GIVEN DATA
═══

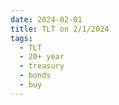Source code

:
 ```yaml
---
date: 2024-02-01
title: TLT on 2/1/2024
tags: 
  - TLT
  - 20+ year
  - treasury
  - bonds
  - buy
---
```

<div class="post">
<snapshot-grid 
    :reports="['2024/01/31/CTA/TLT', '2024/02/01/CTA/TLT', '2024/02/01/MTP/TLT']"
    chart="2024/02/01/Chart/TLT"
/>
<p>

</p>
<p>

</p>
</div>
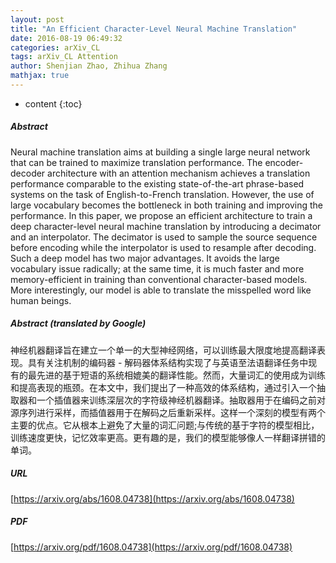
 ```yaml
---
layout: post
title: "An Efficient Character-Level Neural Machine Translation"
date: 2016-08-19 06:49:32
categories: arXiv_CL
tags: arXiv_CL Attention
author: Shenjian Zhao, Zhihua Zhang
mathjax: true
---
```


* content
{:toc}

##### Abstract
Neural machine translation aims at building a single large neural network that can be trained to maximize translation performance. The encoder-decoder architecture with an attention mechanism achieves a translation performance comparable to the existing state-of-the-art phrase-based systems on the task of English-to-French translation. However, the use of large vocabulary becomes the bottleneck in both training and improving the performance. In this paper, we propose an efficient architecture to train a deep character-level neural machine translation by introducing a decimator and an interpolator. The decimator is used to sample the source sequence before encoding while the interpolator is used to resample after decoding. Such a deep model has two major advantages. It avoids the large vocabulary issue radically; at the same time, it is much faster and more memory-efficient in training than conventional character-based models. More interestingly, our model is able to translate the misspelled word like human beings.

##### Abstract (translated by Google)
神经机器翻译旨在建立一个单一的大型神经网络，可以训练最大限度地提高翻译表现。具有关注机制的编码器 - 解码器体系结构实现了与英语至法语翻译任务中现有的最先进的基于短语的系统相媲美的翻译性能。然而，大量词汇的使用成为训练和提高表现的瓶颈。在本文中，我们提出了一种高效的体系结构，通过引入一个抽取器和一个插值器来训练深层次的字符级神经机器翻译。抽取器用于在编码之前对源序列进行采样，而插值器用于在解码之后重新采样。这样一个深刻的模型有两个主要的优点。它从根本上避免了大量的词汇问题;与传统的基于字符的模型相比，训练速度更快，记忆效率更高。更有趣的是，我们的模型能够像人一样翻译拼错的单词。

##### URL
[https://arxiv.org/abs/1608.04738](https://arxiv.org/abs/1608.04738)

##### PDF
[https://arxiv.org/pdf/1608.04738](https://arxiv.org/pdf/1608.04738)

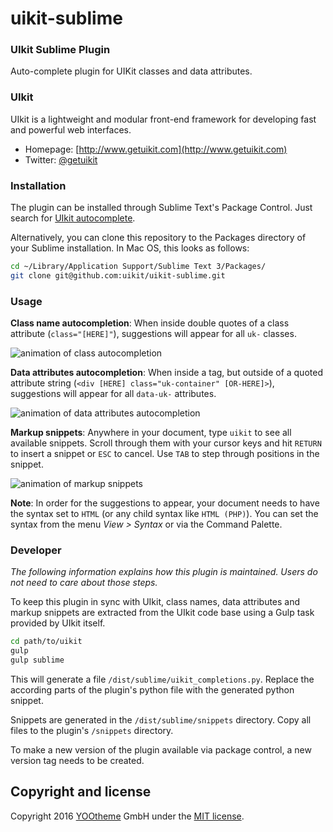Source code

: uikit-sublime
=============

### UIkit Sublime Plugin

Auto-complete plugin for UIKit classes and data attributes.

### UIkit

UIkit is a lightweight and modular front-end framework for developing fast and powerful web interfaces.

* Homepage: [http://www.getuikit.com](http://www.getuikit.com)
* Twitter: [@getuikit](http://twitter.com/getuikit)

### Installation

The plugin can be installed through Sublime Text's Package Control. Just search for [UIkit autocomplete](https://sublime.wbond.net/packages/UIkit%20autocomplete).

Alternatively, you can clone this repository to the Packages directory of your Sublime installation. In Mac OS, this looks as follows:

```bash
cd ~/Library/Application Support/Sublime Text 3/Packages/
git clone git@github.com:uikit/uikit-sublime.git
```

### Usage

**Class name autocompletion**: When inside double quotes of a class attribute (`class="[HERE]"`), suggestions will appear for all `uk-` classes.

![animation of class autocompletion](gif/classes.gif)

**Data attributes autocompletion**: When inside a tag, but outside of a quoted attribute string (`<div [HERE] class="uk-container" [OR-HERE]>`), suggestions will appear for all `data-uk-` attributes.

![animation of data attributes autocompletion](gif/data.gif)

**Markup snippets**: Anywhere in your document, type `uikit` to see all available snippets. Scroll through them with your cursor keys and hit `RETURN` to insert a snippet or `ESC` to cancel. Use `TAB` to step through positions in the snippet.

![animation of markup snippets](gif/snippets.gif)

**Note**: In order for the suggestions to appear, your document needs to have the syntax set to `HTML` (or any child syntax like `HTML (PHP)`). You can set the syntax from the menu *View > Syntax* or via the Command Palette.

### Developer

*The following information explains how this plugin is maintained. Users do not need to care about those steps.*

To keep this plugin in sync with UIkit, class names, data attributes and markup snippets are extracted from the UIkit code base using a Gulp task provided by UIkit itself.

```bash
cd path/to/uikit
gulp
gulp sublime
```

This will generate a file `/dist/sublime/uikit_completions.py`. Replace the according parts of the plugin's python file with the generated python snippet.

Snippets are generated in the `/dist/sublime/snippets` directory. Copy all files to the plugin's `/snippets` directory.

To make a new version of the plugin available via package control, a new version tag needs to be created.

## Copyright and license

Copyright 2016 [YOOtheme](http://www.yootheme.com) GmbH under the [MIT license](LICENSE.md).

═══

PROBLEM TO WORK ON
Reprint the entries above exactly, images removed.

EXERCISE RESULT
Source code

:
 ```yaml
---
date: 2024-02-01
title: TLT on 2/1/2024
tags: 
  - TLT
  - 20+ year
  - treasury
  - bonds
  - buy
---
```

<div class="post">
<snapshot-grid 
    :reports="['2024/01/31/CTA/TLT', '2024/02/01/CTA/TLT', '2024/02/01/MTP/TLT']"
    chart="2024/02/01/Chart/TLT"
/>
<p>

</p>
<p>

</p>
</div>
 ```yaml
---
layout: post
title: "An Efficient Character-Level Neural Machine Translation"
date: 2016-08-19 06:49:32
categories: arXiv_CL
tags: arXiv_CL Attention
author: Shenjian Zhao, Zhihua Zhang
mathjax: true
---
```


* content
{:toc}

##### Abstract
Neural machine translation aims at building a single large neural network that can be trained to maximize translation performance. The encoder-decoder architecture with an attention mechanism achieves a translation performance comparable to the existing state-of-the-art phrase-based systems on the task of English-to-French translation. However, the use of large vocabulary becomes the bottleneck in both training and improving the performance. In this paper, we propose an efficient architecture to train a deep character-level neural machine translation by introducing a decimator and an interpolator. The decimator is used to sample the source sequence before encoding while the interpolator is used to resample after decoding. Such a deep model has two major advantages. It avoids the large vocabulary issue radically; at the same time, it is much faster and more memory-efficient in training than conventional character-based models. More interestingly, our model is able to translate the misspelled word like human beings.

##### Abstract (translated by Google)
神经机器翻译旨在建立一个单一的大型神经网络，可以训练最大限度地提高翻译表现。具有关注机制的编码器 - 解码器体系结构实现了与英语至法语翻译任务中现有的最先进的基于短语的系统相媲美的翻译性能。然而，大量词汇的使用成为训练和提高表现的瓶颈。在本文中，我们提出了一种高效的体系结构，通过引入一个抽取器和一个插值器来训练深层次的字符级神经机器翻译。抽取器用于在编码之前对源序列进行采样，而插值器用于在解码之后重新采样。这样一个深刻的模型有两个主要的优点。它从根本上避免了大量的词汇问题;与传统的基于字符的模型相比，训练速度更快，记忆效率更高。更有趣的是，我们的模型能够像人一样翻译拼错的单词。

##### URL
[https://arxiv.org/abs/1608.04738](https://arxiv.org/abs/1608.04738)

##### PDF
[https://arxiv.org/pdf/1608.04738](https://arxiv.org/pdf/1608.04738)

Source code

: uikit-sublime
=============

### UIkit Sublime Plugin

Auto-complete plugin for UIKit classes and data attributes.

### UIkit

UIkit is a lightweight and modular front-end framework for developing fast and powerful web interfaces.

* Homepage: [http://www.getuikit.com](http://www.getuikit.com)
* Twitter: [@getuikit](http://twitter.com/getuikit)

### Installation

The plugin can be installed through Sublime Text's Package Control. Just search for [UIkit autocomplete](https://sublime.wbond.net/packages/UIkit%20autocomplete).

Alternatively, you can clone this repository to the Packages directory of your Sublime installation. In Mac OS, this looks as follows:

```bash
cd ~/Library/Application Support/Sublime Text 3/Packages/
git clone git@github.com:uikit/uikit-sublime.git
```

### Usage

**Class name autocompletion**: When inside double quotes of a class attribute (`class="[HERE]"`), suggestions will appear for all `uk-` classes.

![animation of class autocompletion](gif/classes.gif)

**Data attributes autocompletion**: When inside a tag, but outside of a quoted attribute string (`<div [HERE] class="uk-container" [OR-HERE]>`), suggestions will appear for all `data-uk-` attributes.

![animation of data attributes autocompletion](gif/data.gif)

**Markup snippets**: Anywhere in your document, type `uikit` to see all available snippets. Scroll through them with your cursor keys and hit `RETURN` to insert a snippet or `ESC` to cancel. Use `TAB` to step through positions in the snippet.

![animation of markup snippets](gif/snippets.gif)

**Note**: In order for the suggestions to appear, your document needs to have the syntax set to `HTML` (or any child syntax like `HTML (PHP)`). You can set the syntax from the menu *View > Syntax* or via the Command Palette.

### Developer

*The following information explains how this plugin is maintained. Users do not need to care about those steps.*

To keep this plugin in sync with UIkit, class names, data attributes and markup snippets are extracted from the UIkit code base using a Gulp task provided by UIkit itself.

```bash
cd path/to/uikit
gulp
gulp sublime
```

This will generate a file `/dist/sublime/uikit_completions.py`. Replace the according parts of the plugin's python file with the generated python snippet.

Snippets are generated in the `/dist/sublime/snippets` directory. Copy all files to the plugin's `/snippets` directory.

To make a new version of the plugin available via package control, a new version tag needs to be created.

## Copyright and license

Copyright 2016 [YOOtheme](http://www.yootheme.com) GmbH under the [MIT license](LICENSE.md).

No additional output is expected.